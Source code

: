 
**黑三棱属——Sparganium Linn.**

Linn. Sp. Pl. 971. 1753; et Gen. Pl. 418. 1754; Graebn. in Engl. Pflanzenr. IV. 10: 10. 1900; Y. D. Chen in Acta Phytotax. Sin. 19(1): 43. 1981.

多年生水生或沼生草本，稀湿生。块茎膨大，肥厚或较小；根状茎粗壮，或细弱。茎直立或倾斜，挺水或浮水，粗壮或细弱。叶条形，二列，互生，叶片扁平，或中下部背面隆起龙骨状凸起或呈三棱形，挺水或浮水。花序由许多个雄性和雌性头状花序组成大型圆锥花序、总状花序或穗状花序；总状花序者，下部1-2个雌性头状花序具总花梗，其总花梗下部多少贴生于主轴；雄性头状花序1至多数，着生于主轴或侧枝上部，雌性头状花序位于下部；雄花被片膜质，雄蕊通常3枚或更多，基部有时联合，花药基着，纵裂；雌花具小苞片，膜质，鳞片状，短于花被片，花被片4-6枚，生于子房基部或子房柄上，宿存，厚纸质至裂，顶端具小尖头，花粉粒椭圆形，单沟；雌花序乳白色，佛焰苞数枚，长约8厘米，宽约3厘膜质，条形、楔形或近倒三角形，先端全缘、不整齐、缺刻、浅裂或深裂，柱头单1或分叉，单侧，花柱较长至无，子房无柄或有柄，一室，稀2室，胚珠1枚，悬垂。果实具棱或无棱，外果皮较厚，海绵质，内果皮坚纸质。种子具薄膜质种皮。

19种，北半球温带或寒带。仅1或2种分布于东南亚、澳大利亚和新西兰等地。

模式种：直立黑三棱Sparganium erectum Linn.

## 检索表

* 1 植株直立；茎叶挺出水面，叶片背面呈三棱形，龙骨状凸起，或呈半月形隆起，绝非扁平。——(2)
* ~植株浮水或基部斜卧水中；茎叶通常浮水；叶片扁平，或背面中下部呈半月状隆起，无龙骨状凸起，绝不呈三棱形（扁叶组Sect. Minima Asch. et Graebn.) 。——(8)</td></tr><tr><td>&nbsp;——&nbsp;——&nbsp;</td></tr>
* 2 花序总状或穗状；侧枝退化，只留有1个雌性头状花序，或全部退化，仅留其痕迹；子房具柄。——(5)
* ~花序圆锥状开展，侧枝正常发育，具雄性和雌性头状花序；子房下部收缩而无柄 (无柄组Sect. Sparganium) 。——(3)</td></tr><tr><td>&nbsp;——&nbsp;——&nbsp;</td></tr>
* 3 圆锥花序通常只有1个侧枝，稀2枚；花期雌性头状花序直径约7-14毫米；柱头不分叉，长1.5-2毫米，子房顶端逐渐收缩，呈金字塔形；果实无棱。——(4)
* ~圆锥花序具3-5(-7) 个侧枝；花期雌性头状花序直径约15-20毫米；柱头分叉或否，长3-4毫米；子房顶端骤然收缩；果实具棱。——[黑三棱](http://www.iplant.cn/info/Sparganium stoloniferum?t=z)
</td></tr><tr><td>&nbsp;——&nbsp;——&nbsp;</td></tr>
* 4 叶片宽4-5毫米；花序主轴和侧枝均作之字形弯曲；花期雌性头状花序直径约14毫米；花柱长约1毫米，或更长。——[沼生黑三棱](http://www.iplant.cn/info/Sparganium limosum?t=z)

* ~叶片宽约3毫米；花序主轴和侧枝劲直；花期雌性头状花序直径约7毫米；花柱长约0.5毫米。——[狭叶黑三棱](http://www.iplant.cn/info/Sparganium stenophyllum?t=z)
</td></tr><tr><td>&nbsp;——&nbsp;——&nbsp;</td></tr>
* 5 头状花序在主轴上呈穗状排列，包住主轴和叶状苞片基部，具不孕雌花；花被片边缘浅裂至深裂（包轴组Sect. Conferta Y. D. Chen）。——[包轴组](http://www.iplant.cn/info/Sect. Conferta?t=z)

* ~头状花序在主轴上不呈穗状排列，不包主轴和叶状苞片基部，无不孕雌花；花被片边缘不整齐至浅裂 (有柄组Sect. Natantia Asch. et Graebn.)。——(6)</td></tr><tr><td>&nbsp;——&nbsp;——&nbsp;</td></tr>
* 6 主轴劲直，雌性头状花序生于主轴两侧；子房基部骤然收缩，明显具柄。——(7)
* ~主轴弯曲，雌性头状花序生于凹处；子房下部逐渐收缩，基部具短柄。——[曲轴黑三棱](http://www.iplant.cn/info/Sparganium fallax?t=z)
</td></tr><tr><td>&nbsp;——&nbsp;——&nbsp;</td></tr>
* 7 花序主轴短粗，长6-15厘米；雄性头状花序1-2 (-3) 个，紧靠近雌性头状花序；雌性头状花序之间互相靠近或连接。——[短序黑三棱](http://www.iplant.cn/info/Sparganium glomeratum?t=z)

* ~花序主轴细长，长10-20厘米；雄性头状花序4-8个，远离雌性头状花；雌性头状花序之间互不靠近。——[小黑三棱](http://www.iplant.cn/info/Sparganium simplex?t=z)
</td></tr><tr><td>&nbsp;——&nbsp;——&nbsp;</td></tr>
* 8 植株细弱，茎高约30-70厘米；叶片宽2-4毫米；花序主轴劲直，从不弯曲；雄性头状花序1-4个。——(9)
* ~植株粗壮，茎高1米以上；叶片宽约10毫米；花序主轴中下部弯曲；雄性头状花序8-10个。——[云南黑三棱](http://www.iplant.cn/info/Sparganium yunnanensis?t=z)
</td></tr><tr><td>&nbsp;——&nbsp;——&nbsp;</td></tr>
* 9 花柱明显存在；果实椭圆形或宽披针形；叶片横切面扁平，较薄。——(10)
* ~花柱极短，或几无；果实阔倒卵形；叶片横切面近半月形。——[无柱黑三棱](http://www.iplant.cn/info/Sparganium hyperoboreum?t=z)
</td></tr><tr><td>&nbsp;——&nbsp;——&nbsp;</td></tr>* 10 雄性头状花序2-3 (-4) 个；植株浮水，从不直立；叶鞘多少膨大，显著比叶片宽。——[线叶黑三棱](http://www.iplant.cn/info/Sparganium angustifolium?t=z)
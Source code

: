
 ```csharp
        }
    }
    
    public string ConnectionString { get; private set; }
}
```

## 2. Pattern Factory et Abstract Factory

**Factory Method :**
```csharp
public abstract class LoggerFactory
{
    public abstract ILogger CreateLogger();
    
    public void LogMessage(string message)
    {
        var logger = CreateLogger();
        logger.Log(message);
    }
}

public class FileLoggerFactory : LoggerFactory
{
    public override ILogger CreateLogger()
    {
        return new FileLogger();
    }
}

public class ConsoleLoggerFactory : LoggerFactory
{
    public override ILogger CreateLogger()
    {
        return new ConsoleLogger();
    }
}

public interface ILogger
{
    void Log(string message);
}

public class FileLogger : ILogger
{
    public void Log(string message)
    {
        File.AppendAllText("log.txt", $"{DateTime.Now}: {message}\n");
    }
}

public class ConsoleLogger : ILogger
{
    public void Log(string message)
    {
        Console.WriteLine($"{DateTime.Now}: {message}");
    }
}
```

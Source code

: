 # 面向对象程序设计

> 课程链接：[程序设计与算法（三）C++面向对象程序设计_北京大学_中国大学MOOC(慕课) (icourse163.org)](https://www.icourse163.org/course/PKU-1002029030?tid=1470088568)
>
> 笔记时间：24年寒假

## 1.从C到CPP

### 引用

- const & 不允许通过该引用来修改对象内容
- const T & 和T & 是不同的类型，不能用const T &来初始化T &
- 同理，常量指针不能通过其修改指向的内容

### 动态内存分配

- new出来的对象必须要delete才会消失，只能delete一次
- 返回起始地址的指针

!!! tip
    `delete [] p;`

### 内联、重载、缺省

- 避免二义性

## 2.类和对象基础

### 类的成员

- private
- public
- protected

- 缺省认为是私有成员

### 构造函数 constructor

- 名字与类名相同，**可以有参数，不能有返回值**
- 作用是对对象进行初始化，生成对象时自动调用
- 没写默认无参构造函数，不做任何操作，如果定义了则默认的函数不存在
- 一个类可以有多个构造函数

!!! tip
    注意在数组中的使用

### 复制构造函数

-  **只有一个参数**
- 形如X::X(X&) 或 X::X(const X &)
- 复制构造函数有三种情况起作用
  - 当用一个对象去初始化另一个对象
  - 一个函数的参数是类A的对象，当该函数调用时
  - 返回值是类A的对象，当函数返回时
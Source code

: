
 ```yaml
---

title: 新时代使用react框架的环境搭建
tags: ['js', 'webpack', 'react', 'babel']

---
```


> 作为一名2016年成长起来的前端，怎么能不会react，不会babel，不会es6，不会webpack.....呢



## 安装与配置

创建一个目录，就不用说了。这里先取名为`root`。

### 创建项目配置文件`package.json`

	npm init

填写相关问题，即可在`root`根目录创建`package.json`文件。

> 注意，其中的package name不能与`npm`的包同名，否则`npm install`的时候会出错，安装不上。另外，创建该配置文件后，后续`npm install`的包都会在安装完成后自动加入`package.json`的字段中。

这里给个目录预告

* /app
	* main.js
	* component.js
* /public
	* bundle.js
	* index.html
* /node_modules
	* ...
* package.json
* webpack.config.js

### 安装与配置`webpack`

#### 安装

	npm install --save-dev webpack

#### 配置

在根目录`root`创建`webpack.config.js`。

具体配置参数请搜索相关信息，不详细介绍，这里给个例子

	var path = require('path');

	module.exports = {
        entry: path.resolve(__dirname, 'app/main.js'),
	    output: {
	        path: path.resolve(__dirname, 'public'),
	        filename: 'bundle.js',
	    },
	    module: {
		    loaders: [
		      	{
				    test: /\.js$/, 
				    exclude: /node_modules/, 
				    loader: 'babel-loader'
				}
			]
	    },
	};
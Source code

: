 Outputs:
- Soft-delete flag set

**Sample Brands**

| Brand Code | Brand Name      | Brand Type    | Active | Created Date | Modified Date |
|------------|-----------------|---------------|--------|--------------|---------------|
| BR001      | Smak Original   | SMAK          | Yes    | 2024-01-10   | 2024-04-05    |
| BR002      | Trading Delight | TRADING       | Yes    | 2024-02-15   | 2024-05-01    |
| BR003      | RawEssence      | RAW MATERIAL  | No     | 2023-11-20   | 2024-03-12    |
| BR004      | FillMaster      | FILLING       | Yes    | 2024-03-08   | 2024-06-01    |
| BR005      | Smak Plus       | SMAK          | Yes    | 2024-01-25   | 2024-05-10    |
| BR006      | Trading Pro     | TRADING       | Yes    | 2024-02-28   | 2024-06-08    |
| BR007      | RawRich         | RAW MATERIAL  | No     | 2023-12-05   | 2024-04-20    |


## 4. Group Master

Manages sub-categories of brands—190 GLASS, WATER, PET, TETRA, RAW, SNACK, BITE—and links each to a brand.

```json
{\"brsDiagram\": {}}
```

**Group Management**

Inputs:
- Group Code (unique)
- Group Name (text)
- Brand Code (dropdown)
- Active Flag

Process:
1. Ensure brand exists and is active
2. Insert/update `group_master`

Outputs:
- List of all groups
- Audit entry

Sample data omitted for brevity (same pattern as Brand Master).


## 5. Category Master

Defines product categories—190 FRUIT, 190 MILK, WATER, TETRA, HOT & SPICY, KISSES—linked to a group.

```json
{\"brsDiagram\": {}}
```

━━━━━━━━━━━━━━━━━━━━━━━━━━━━━━

▸ **What you are asked to do**: Pull out all lines containing the word "CreateLogger" from the entries above.

▸ **Problem solution**:
    public abstract ILogger CreateLogger();
        var logger = CreateLogger();
    public override ILogger CreateLogger()
    public override ILogger CreateLogger()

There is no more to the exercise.